Despite the most recent U.S. Immigration and Customs Enforcement ruling that incoming first-year international students cannot obtain a visa if they are only taking remote classes, freshmen who do enter the country will not have to return home in the case that Boston University goes fully online later in the semester.
“If there is a need to pivot to fully online for public health reasons,” BU spokesperson Colin Riley wrote in an email, “international students will not be forced to leave the US or transfer.”
ICE had announced Friday that newly enrolled international students will not be allowed to enter the U.S. for fully remote classes, but students who were enrolled in classes at a U.S. school on March 9 will still be able to enter the country for remote classes.
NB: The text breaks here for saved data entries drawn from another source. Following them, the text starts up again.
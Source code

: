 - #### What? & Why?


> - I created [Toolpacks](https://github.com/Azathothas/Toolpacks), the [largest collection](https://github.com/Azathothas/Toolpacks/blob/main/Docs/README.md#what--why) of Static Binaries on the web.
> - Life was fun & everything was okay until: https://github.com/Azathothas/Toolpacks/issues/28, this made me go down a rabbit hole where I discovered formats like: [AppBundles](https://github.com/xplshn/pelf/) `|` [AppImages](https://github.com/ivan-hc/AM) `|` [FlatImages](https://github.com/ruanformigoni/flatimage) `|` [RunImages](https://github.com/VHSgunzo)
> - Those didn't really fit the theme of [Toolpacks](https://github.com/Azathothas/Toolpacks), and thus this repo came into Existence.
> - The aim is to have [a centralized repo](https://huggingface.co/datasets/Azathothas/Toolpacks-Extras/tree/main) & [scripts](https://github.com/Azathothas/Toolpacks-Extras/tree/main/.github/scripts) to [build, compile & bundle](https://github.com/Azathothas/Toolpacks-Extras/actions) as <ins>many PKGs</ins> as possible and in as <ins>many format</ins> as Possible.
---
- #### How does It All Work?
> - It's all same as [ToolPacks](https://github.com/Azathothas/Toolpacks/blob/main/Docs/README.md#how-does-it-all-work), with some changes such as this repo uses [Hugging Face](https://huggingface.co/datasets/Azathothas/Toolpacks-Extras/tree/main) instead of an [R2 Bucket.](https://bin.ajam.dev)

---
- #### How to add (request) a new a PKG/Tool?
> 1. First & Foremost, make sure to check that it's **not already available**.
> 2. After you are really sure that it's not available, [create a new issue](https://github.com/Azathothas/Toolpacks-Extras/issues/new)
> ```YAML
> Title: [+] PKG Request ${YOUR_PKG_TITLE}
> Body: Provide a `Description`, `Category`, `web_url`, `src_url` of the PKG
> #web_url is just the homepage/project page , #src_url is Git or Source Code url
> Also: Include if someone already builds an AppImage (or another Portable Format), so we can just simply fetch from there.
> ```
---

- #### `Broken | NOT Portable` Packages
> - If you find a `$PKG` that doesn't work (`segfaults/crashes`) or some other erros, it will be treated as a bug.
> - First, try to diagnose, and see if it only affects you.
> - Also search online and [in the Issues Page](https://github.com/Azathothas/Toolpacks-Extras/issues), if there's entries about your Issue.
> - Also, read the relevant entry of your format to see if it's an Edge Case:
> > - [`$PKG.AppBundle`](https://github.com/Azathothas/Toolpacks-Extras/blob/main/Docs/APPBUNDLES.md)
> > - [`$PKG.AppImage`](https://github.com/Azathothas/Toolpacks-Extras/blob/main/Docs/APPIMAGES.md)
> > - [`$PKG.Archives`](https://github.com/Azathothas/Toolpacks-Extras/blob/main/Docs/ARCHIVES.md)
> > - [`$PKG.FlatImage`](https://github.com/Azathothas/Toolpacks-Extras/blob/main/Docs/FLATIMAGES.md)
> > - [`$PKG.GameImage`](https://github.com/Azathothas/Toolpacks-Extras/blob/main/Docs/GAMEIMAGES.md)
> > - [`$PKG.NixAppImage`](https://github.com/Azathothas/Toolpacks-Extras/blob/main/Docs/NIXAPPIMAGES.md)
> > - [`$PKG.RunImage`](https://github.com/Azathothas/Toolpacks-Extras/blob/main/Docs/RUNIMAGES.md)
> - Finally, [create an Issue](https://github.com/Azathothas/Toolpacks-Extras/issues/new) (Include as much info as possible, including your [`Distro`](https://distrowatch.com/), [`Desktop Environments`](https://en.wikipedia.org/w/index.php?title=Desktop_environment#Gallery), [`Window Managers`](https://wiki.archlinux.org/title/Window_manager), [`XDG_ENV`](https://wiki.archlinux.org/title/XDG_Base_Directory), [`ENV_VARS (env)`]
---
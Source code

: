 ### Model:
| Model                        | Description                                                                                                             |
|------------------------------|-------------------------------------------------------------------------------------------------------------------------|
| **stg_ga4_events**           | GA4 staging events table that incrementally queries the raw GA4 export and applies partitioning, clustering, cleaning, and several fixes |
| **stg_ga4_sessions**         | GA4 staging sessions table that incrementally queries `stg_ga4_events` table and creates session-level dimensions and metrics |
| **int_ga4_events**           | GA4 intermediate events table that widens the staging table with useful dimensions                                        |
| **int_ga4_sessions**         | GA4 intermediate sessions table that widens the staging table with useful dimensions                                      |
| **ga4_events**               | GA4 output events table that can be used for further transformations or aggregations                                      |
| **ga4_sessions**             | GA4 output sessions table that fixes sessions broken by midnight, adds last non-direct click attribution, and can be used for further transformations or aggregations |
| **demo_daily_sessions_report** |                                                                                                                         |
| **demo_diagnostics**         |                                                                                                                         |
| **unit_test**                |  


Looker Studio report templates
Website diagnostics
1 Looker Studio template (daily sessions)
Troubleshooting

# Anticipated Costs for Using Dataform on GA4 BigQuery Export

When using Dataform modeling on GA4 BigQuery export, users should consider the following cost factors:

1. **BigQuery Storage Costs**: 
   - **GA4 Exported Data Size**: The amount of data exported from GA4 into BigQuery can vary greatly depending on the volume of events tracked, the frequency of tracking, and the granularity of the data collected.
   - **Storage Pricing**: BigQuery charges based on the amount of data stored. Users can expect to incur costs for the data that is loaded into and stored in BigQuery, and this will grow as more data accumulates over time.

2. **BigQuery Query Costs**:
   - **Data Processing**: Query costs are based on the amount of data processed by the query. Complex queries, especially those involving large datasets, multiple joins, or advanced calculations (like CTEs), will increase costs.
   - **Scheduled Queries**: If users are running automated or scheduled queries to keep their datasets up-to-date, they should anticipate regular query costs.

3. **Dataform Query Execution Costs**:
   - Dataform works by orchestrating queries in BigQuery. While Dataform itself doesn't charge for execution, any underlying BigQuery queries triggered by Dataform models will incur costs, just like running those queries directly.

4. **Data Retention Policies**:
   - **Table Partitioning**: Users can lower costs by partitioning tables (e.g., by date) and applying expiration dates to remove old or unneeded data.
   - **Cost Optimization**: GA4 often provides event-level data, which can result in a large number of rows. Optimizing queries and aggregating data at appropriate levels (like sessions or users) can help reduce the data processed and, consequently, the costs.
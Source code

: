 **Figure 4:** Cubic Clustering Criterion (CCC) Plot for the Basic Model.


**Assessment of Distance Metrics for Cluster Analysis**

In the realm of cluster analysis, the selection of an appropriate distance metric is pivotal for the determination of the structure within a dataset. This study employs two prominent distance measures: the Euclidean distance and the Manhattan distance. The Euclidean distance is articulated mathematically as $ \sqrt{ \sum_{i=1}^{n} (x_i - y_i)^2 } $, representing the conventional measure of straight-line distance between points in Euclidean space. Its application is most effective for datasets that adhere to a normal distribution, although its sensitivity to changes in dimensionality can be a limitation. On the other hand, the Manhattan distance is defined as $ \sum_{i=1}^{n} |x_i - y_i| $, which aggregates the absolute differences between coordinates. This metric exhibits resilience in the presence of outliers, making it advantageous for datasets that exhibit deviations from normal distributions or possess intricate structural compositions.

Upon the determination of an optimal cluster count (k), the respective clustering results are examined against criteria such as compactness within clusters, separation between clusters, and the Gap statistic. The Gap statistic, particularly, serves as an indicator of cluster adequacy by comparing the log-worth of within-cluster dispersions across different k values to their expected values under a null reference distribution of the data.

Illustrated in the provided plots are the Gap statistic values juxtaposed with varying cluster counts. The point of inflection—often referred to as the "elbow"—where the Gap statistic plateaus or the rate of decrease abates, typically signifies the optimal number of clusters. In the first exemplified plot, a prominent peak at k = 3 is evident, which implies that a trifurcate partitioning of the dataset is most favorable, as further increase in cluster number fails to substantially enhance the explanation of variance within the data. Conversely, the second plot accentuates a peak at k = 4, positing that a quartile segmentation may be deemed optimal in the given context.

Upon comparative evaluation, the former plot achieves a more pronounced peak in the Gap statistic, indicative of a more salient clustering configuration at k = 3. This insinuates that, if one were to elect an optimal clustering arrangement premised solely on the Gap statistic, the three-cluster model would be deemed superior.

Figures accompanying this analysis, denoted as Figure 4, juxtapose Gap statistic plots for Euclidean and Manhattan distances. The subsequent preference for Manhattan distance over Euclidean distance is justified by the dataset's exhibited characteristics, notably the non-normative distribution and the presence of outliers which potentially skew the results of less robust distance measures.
For BU, this means all freshman international students will be eligible for a visa if they begin their semester with some in-person classes.
ICE’s previous guidance barring all international students from staying in the U.S. for fully remote classes was rescinded on July 14 after the agency faced a lawsuit led by Harvard University and Massachusetts Institute of Technology.
Boston University was among numerous other colleges who joined an amicus curiae brief in support of the lawsuit.
Riley wrote that the new rule “aligns well” with BU’s Learn from Anywhere model.
New international students who take hybrid classes on BU’s campus can obtain a visa, although those who learn remotely from the beginning cannot.
This policy also allows students to take more classes online than the University’s pre-pandemic policy, in which only one online class could be counted toward a student’s 12 credits of coursework required to keep their visa.
Students at other schools across the country may be more impacted by the new policy.
Harvard announced earlier this month that about 40 percent of its undergraduate population could return to campus. All Harvard undergraduates will take virtual classes, even if living on campus, which means first-year international students will not be invited to campus.